In 1818 he served under Lieutenant (afterwards Sir) John Franklin in David Buchan's Arctic expedition, of which at a later period he published a narrative. In the following year he accompanied Lieutenant W. E. Parry in HMS Hecla. In 1821 he took part in the survey of the Mediterranean coast of Africa under the direction of Captain, afterwards Admiral, William Henry Smyth. He and his brother Henry William Beechey, made an overland survey of this coast and published a full account of their work in 1828 under the title of Proceedings of the Expedition to Explore the Northern Coast of Africa from Tripoly Eastward in 1821-1822.
In 1825, Beechey was appointed to command the HMS Blossom. His task was to explore the Bering Strait in concert with Franklin and Parry operating from the east. In the summer of 1826, he passed the strait and a barge from his ship reached 71°23'31" N., and 156°21'30" W. near Point Barrow which he named, a point only 146 miles west of that reached by Franklin's expedition from the Mackenzie river. The whole voyage lasted more than three years and in the course of it Beechey discovered several islands in the Pacific, and an excellent harbour near Cape Prince of Wales.
In July 1826, he named the three islands in the Bering Strait. Two were the Diomede Islands that Vitus Bering had named in 1728: "Ratmanoff Island" (Big Diomede) and "Krusenstern Island" (Little Diomede). Beechey called the uninhabited third islet "Fairway Rock", which is still its contemporary name. One of his crew, Petty Officer John Bechervaise, gave a detailed account of the voyage in his Thirty Six Years if a Seafaring Life by an Old Quartermaster, published privately in 1839.
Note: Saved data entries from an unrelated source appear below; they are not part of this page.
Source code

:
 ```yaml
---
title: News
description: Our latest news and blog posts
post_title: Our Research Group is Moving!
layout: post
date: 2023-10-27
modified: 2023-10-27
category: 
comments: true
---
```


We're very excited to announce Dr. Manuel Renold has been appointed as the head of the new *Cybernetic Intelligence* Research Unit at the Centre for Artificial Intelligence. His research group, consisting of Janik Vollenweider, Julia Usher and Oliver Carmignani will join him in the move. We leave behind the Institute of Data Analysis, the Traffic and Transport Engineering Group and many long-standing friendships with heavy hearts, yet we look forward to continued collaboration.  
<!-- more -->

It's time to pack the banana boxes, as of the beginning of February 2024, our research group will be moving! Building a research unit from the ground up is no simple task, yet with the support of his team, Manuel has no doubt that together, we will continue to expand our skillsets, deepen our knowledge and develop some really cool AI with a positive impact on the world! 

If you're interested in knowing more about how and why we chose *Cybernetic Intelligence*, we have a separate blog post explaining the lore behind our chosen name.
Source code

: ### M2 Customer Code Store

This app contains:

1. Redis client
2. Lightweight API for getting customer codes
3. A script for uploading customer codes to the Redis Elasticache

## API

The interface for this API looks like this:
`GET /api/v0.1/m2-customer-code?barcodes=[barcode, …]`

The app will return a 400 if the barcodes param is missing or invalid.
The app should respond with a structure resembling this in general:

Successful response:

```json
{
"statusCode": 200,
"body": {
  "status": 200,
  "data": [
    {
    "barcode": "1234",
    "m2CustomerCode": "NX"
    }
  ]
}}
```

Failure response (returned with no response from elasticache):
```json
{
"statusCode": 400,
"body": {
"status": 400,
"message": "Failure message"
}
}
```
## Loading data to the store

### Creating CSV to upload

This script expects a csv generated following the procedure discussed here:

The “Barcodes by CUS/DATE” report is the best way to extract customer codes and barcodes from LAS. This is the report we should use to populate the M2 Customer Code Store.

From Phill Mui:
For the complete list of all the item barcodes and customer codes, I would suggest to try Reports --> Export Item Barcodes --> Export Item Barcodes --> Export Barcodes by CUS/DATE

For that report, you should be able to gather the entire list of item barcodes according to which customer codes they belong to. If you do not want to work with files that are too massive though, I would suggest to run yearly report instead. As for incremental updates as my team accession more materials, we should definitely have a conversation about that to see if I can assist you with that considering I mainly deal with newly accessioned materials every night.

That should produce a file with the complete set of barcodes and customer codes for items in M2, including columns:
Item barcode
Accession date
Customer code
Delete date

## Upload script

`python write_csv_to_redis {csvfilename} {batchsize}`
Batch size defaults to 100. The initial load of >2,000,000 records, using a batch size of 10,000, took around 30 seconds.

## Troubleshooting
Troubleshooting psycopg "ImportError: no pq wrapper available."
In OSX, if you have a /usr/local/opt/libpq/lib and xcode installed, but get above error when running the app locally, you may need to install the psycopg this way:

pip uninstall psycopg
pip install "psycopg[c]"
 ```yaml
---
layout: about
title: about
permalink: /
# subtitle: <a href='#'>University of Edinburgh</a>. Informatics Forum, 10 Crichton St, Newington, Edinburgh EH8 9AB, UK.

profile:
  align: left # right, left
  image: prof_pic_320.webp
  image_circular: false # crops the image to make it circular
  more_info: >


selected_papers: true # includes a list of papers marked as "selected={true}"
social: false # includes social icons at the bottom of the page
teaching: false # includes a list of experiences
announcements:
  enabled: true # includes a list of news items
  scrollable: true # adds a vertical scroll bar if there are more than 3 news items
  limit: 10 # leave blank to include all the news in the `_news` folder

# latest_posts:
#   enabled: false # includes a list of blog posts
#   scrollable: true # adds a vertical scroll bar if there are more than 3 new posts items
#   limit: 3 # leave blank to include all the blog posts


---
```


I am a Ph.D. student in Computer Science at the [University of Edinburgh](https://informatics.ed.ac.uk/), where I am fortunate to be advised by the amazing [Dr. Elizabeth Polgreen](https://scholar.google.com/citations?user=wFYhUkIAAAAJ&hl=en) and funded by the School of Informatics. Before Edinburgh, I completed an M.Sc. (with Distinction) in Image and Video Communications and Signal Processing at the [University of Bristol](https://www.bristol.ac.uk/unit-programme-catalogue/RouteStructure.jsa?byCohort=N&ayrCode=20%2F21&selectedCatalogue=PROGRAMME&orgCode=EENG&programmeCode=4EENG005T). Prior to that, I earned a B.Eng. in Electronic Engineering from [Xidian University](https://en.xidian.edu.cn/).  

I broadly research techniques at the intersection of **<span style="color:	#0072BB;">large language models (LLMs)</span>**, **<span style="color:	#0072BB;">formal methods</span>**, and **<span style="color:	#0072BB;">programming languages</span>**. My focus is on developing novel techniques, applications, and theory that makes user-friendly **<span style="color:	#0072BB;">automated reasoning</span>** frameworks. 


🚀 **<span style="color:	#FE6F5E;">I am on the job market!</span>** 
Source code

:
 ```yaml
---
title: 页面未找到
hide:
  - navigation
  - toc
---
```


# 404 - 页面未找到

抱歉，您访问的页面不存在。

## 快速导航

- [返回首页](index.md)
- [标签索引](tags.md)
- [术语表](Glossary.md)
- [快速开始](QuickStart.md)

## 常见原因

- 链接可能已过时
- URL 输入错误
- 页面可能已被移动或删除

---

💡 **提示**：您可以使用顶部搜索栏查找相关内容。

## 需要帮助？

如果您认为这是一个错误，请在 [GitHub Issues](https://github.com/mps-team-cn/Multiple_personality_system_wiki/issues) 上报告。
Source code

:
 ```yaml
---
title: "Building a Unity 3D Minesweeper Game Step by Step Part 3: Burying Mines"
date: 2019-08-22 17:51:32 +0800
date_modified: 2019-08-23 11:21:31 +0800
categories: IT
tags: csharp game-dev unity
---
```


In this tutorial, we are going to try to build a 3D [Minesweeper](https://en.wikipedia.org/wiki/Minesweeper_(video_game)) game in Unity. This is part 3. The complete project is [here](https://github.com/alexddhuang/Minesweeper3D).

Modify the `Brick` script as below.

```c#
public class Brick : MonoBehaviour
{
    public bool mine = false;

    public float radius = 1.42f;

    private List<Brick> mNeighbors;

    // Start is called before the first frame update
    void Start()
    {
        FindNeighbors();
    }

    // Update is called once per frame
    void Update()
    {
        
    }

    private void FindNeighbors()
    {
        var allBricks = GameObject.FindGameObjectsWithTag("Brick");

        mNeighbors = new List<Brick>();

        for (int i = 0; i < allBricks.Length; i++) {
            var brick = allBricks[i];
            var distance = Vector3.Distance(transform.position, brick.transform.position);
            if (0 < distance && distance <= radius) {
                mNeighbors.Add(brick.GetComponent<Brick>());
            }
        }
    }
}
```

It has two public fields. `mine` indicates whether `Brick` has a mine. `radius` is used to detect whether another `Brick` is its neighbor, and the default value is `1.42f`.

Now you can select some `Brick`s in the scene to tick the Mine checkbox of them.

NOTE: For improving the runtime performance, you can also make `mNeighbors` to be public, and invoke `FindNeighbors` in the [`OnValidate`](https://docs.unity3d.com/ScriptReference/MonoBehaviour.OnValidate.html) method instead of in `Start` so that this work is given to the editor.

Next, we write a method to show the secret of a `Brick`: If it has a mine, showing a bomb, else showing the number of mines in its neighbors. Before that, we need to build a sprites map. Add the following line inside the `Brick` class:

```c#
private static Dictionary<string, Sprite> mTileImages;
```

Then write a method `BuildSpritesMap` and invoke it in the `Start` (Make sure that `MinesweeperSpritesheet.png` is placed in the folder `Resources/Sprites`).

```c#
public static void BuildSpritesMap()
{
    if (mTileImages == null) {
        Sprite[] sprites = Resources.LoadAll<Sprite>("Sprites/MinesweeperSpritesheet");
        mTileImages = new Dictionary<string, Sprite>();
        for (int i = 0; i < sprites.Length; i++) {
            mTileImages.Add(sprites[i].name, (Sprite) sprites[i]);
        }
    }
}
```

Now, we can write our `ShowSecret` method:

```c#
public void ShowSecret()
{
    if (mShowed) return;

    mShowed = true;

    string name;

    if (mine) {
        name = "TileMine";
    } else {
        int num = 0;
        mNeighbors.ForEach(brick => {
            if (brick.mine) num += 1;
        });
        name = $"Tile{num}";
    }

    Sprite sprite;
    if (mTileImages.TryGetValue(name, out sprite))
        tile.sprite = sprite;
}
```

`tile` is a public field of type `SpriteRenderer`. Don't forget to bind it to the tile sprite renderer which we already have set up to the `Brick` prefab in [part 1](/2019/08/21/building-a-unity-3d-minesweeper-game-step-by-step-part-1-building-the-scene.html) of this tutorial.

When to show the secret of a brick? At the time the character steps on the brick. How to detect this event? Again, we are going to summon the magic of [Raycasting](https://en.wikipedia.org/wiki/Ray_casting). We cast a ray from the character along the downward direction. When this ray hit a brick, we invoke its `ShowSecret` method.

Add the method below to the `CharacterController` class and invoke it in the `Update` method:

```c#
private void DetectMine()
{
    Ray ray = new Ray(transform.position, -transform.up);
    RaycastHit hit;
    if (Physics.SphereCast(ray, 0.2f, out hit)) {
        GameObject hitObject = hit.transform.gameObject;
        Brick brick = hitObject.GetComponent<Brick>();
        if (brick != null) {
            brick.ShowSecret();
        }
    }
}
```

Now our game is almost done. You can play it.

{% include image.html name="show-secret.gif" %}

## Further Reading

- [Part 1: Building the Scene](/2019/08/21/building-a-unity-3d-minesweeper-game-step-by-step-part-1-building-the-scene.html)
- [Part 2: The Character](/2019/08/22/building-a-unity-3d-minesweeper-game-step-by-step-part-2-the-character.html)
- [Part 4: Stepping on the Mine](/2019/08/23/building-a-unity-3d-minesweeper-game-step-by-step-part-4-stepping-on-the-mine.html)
In 1831 there appeared his Narrative of a Voyage to the Pacific and Berings Strait to Co-operate with the Polar Expeditions, 1825-1828. In 1835, and the following year Captain Beechey was employed on the coast survey of South America, and from 1837 to 1847, carried on the same work along the Irish coasts. He was appointed in 1850 to preside over the Marine Department of the Board of Trade. In 1854, he was made rear-admiral, and in the following year was elected president of the Royal Geographical Society. Beechey Island, where Sir John Franklin wintered, is named after him.